Already a mum-of-three, Kerry McFadyen thought she had motherhood pretty much figured out when her fourth baby, Daniel, came along.
With a daughter and two sons already, Kerry and husband Craig had experienced the joys and worries of parenthood.
But from the time he began to communicate, they realised there was something very different about Daniel – something they couldn't ignore for the sake of their child's future happiness.
Their son had been born in the wrong body. He was, in fact, their daughter.
Now aged six, Danni is a bright, well-adjusted little girl. But, as Kerry knows only too well, being a mum to one of the UK's youngest transgender kids isn't easy.
"Danni was just a baby when she started trying to tell us she wasn't a boy," says Kerry, 33. "She expressed it in any way she could – gravitating towards girls' toys, girls' clothes and putting a towel on her head to pretend she had long hair.
"As she learnt to speak, she was able to express it more. Her older brother, Dylan, also used to play with dolls, like a lot of boys do, but Danni was different. While Dylan was playing at being a daddy, Danni was adamant she was a mummy."
Around the time of her third birthday, Kerry and Craig, 34, began to realise this was a lot more than a passing phase.
"Danni kept asking when she was going to become a girl, when she could swap her 'willy' for a 'cookie'. She'd tuck it up and ask me to put tape on it, or try to pull it off," says Kerry.
"She even asked the nursery teachers how they got their girl parts.
"I didn't know what it meant and, in desperation, went online, typing in 'my son wants to be a girl'. The word 'transgender' popped up – it described people who felt they'd been born into the wrong gender.
"The more I read, the more it made sense."
And then came the incident that changed all their lives. One evening, Kerry put Danni in the bath and, when she turned around, she got the shock of her life.
"Somehow Danni had got hold of the nail scissors from the cabinet and there she was, holding them just above her bits. She said she was going to cut off her willy, so she could be a girl.
"It was so upsetting. I took the scissors, hugged her tight and explained she could have hurt herself a lot. I still can't bear to think just how much damage might have been done. No mum should have to see their child so upset in their own body."
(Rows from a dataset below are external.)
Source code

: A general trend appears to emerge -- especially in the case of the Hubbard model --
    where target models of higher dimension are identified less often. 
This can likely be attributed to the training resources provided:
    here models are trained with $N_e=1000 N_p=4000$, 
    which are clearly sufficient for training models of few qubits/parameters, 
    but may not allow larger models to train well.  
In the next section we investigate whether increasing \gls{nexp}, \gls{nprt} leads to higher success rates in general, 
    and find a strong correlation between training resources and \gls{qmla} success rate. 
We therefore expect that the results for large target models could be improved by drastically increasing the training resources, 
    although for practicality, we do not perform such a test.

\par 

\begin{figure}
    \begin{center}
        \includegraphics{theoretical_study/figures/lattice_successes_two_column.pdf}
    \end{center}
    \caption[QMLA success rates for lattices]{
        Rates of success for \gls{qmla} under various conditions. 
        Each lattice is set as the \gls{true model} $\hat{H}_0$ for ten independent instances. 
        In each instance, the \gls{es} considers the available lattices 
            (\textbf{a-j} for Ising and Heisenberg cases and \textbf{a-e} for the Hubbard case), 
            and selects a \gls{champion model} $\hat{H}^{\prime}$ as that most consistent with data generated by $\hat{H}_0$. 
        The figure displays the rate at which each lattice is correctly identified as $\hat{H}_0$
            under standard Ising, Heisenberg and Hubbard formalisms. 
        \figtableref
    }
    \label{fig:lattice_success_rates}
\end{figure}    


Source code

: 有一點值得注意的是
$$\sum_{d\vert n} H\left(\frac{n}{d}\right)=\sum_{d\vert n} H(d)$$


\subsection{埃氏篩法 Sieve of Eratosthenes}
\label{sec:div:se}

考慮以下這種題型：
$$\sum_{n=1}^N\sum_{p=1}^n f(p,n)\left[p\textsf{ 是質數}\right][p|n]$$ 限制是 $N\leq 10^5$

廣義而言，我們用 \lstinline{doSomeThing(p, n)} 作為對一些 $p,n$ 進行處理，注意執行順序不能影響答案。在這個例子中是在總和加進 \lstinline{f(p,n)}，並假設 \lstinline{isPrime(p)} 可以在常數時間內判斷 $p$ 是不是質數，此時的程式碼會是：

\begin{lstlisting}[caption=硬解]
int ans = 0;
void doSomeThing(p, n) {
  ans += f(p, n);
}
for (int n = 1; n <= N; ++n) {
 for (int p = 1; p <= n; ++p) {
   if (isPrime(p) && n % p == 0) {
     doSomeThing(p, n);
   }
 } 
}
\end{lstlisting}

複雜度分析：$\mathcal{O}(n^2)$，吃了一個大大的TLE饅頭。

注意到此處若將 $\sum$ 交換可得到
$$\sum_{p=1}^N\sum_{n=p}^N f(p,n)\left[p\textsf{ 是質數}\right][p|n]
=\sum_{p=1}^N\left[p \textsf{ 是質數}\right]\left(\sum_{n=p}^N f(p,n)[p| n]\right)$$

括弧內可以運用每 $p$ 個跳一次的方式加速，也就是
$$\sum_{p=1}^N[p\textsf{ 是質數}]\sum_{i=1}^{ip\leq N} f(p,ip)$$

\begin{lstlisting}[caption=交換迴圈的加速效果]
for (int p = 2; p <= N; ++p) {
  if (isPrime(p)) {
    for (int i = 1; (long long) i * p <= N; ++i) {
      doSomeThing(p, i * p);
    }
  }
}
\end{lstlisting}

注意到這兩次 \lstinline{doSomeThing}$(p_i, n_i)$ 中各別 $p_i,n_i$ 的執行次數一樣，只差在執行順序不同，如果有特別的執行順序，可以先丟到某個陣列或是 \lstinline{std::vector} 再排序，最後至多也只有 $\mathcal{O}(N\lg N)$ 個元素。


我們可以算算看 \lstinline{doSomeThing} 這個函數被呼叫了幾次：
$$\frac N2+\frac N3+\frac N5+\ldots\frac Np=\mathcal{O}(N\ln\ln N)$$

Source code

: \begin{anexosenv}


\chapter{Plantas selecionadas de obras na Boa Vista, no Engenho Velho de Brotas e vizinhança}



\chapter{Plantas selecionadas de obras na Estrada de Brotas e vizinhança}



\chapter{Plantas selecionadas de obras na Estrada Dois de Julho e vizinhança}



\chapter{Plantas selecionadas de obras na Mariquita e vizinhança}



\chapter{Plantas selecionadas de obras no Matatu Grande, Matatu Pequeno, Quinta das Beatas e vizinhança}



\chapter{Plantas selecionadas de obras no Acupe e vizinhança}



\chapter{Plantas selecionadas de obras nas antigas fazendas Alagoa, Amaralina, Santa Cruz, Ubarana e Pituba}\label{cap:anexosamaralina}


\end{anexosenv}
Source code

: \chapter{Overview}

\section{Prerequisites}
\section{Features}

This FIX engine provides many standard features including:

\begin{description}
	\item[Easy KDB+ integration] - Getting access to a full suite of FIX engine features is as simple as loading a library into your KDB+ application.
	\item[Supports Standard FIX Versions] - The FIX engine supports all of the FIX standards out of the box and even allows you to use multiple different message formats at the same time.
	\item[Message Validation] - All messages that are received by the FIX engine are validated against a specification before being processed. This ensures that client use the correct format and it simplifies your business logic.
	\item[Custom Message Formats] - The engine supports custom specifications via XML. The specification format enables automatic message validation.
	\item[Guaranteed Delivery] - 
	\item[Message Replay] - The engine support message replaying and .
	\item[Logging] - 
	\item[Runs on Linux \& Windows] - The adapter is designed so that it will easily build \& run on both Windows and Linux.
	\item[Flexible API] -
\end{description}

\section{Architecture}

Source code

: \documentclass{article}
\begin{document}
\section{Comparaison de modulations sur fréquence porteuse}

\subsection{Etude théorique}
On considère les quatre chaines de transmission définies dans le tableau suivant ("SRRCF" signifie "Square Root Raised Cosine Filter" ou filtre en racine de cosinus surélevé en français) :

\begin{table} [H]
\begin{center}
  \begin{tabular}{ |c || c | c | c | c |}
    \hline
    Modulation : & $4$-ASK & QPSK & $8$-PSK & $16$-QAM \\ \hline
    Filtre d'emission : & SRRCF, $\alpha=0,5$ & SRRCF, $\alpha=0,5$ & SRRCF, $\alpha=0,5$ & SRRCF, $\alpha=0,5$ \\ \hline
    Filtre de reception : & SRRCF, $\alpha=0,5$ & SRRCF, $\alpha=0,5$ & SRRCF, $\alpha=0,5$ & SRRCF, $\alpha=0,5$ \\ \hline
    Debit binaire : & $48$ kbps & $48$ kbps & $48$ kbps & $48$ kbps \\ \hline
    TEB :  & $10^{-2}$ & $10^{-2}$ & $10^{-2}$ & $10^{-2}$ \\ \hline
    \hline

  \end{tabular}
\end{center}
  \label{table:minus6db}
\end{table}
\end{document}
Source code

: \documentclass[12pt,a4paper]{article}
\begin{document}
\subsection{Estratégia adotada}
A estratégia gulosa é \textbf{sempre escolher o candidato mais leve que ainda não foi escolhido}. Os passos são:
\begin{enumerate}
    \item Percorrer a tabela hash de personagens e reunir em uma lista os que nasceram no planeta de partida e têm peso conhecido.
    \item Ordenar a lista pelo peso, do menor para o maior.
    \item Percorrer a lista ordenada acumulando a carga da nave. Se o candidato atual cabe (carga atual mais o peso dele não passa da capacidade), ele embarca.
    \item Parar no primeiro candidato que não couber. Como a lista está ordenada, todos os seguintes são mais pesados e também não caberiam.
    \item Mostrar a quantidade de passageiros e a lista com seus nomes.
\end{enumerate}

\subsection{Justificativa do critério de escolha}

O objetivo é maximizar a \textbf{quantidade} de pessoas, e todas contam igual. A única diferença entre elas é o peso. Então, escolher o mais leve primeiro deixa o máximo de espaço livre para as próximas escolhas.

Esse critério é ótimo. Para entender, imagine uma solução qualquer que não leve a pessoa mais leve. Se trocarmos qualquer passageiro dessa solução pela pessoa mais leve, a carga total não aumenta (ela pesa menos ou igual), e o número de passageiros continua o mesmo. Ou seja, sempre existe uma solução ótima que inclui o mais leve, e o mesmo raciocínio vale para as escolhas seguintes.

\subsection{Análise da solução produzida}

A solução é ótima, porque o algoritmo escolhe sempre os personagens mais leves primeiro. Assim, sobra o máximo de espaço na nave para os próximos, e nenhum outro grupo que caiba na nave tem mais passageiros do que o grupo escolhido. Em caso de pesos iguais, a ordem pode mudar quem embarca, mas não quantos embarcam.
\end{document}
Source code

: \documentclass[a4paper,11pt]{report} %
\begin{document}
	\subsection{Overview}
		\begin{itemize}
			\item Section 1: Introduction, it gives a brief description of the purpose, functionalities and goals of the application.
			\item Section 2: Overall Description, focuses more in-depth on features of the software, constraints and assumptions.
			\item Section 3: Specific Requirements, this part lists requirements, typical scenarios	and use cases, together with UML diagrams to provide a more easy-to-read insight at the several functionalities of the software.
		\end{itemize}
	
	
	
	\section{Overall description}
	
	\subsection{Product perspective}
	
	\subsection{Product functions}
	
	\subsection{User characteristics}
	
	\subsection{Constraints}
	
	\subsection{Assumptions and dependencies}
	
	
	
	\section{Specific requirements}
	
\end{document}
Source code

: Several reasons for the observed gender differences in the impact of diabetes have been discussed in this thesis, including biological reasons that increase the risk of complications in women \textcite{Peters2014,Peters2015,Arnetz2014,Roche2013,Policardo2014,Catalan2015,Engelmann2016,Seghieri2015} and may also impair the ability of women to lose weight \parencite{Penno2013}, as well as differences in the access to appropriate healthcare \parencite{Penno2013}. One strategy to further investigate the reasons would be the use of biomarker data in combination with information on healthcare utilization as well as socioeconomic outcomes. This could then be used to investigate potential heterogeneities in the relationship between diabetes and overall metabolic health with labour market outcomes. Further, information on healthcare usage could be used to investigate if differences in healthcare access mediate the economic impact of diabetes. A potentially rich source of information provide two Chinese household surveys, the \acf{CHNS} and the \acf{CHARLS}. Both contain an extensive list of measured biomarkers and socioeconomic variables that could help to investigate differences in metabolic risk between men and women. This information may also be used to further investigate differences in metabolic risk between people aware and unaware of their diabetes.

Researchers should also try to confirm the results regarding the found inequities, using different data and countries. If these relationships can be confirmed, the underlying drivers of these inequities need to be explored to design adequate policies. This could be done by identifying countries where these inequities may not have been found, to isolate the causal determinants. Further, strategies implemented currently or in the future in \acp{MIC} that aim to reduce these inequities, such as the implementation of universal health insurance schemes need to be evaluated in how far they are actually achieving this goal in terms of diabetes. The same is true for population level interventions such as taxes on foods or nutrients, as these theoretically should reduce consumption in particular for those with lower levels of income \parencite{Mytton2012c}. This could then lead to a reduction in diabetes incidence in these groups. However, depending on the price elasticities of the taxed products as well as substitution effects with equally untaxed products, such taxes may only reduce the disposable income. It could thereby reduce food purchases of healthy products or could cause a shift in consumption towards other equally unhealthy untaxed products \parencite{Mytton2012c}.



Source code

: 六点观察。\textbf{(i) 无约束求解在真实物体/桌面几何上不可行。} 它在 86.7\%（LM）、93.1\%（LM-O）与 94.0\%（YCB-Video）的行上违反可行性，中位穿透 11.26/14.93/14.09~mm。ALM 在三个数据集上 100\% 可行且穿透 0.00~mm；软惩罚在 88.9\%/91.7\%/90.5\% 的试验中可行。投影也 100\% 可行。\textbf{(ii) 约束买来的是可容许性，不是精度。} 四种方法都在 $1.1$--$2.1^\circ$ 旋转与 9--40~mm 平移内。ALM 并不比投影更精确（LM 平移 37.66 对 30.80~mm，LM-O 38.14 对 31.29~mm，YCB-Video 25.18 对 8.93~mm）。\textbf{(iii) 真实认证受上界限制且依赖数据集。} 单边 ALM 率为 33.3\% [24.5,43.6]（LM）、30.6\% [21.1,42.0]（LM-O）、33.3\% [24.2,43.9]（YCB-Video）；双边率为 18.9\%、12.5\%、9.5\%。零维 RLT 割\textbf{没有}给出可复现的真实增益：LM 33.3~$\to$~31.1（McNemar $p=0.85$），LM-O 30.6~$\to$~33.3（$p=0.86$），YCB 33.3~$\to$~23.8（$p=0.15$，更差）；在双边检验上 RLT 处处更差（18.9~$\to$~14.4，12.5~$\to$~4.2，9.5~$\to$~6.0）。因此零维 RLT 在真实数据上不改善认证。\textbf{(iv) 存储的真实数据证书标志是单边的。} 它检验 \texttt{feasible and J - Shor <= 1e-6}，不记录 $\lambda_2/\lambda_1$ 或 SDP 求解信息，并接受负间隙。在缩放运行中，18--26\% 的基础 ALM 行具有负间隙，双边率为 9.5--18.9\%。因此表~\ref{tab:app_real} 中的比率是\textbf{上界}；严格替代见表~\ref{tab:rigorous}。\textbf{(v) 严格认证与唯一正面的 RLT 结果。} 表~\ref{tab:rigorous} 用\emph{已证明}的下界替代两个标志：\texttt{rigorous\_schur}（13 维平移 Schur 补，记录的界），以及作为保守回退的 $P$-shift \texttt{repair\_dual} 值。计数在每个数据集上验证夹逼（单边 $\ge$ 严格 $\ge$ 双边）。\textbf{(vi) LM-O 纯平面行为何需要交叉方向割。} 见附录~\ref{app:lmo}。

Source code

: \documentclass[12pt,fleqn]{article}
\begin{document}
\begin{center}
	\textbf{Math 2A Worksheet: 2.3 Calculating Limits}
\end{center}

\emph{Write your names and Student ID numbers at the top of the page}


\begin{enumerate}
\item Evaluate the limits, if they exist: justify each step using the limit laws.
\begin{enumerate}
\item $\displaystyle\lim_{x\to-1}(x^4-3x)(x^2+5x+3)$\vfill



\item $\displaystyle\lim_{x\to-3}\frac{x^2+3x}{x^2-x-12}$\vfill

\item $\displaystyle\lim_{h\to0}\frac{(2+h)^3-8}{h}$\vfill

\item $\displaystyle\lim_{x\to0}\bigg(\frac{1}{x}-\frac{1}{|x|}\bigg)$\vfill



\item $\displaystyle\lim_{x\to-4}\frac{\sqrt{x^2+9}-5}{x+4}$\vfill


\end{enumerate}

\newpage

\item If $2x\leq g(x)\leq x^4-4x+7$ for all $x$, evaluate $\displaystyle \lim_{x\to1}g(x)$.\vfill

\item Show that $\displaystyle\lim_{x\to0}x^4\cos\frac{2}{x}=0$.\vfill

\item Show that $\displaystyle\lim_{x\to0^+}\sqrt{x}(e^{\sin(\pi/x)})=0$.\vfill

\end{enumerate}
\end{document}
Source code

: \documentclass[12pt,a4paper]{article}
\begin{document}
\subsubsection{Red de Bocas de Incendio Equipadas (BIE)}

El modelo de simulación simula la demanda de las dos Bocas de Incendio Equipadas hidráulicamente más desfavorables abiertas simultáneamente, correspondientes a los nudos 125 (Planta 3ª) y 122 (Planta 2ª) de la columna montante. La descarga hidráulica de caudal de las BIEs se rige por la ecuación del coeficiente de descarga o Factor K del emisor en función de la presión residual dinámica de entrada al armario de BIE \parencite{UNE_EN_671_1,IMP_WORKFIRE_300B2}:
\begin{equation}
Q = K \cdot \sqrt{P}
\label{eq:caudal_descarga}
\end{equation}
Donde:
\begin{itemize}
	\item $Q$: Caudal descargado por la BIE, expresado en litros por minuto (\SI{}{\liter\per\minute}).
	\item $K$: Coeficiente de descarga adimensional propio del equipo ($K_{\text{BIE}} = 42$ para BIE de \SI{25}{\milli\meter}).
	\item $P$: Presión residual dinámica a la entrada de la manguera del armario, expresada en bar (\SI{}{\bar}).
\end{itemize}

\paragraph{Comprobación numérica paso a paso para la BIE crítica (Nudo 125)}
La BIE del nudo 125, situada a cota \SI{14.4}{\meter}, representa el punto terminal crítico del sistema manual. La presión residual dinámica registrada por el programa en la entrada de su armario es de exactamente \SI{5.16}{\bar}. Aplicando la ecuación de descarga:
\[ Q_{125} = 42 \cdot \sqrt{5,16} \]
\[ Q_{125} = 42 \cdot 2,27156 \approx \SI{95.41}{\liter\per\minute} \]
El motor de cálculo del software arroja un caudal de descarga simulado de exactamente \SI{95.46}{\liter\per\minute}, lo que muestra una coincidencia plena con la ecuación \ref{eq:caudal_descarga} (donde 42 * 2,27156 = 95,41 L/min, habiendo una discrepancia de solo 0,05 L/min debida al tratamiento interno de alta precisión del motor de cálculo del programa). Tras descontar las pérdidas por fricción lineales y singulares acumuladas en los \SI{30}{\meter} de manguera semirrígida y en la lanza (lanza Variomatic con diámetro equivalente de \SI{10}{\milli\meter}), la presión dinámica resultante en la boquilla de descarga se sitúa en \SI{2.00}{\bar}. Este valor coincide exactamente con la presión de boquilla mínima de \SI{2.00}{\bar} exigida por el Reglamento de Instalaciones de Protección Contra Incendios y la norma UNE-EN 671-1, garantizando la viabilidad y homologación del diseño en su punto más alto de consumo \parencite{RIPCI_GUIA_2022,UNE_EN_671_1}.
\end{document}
That night, in 2013, Kerry and Craig decided they needed help. They sought advice from their GP and CAMHS (Child and Adolescent Mental Health Services), but no one knew how to help. Then a house move, from Dundee to a small Highlands village, saw them have to start from scratch again.
"It was such a battle. Few health professionals have come across a transgender case is someone so young, and they didn't know how to handle it. I did endless research and begged to be referred to the Tavistock and Portman NHS trust clinic in Leeds – nine hours away."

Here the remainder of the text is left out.